▶ WORK REQUEST:
A complete answer retypes each of the records below precisely and includes none of the pictures.

▶ Dataset entries:
──────

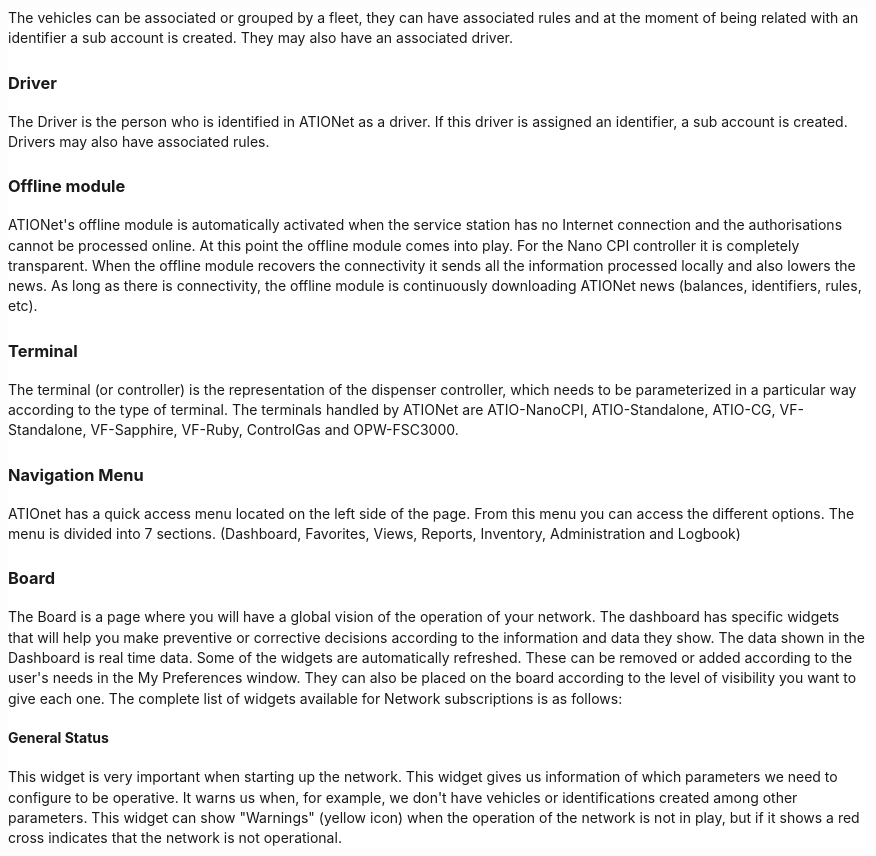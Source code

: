 The vehicles can be associated or grouped by a fleet, they can have associated rules and at the moment of being related with an identifier a sub account is created. They may also have an associated driver.

### Driver 

The Driver is the person who is identified in ATIONet as a driver. If this driver is assigned an identifier, a sub account is created. Drivers may also have associated rules.

### Offline module 

ATIONet's offline module is automatically activated when the service station has no Internet connection and the authorisations cannot be processed online. At this point the offline module comes into play. For the Nano CPI controller it is completely transparent. When the offline module recovers the connectivity it sends all the information processed locally and also lowers the news. As long as there is connectivity, the offline module is continuously downloading ATIONet news (balances, identifiers, rules, etc).

### Terminal

The terminal (or controller) is the representation of the dispenser controller, which needs to be parameterized in a particular way according to the type of terminal. The terminals handled by ATIONet are ATIO-NanoCPI, ATIO-Standalone, ATIO-CG, VF-Standalone, VF-Sapphire, VF-Ruby, ControlGas and OPW-FSC3000. 

### Navigation Menu

ATIOnet has a quick access menu located on the left side of the page. From this menu you can access the different options. The menu is divided into 7 sections. (Dashboard, Favorites, Views, Reports, Inventory, Administration and Logbook)

### Board

The Board is a page where you will have a global vision of the operation of your network. The dashboard has specific widgets that will help you make preventive or corrective decisions according to the information and data they show. The data shown in the Dashboard is real time data. Some of the widgets are automatically refreshed.
These can be removed or added according to the user's needs in the My Preferences window. They can also be placed on the board according to the level of visibility you want to give each one.
The complete list of widgets available for Network subscriptions is as follows:

#### General Status

This widget is very important when starting up the network. This widget gives us information of which parameters we need to configure to be operative. It warns us when, for example, we don't have vehicles or identifications created among other parameters.
This widget can show "Warnings" (yellow icon) when the operation of the network is not in play, but if it shows a red cross indicates that the network is not operational.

──────

▶ RESULT BELOW:
Source code

: The vehicles can be associated or grouped by a fleet, they can have associated rules and at the moment of being related with an identifier a sub account is created. They may also have an associated driver.

### Driver 

The Driver is the person who is identified in ATIONet as a driver. If this driver is assigned an identifier, a sub account is created. Drivers may also have associated rules.

### Offline module 

ATIONet's offline module is automatically activated when the service station has no Internet connection and the authorisations cannot be processed online. At this point the offline module comes into play. For the Nano CPI controller it is completely transparent. When the offline module recovers the connectivity it sends all the information processed locally and also lowers the news. As long as there is connectivity, the offline module is continuously downloading ATIONet news (balances, identifiers, rules, etc).

### Terminal

The terminal (or controller) is the representation of the dispenser controller, which needs to be parameterized in a particular way according to the type of terminal. The terminals handled by ATIONet are ATIO-NanoCPI, ATIO-Standalone, ATIO-CG, VF-Standalone, VF-Sapphire, VF-Ruby, ControlGas and OPW-FSC3000. 

### Navigation Menu

ATIOnet has a quick access menu located on the left side of the page. From this menu you can access the different options. The menu is divided into 7 sections. (Dashboard, Favorites, Views, Reports, Inventory, Administration and Logbook)

### Board

The Board is a page where you will have a global vision of the operation of your network. The dashboard has specific widgets that will help you make preventive or corrective decisions according to the information and data they show. The data shown in the Dashboard is real time data. Some of the widgets are automatically refreshed.
These can be removed or added according to the user's needs in the My Preferences window. They can also be placed on the board according to the level of visibility you want to give each one.
The complete list of widgets available for Network subscriptions is as follows:

#### General Status

This widget is very important when starting up the network. This widget gives us information of which parameters we need to configure to be operative. It warns us when, for example, we don't have vehicles or identifications created among other parameters.
This widget can show "Warnings" (yellow icon) when the operation of the network is not in play, but if it shows a red cross indicates that the network is not operational.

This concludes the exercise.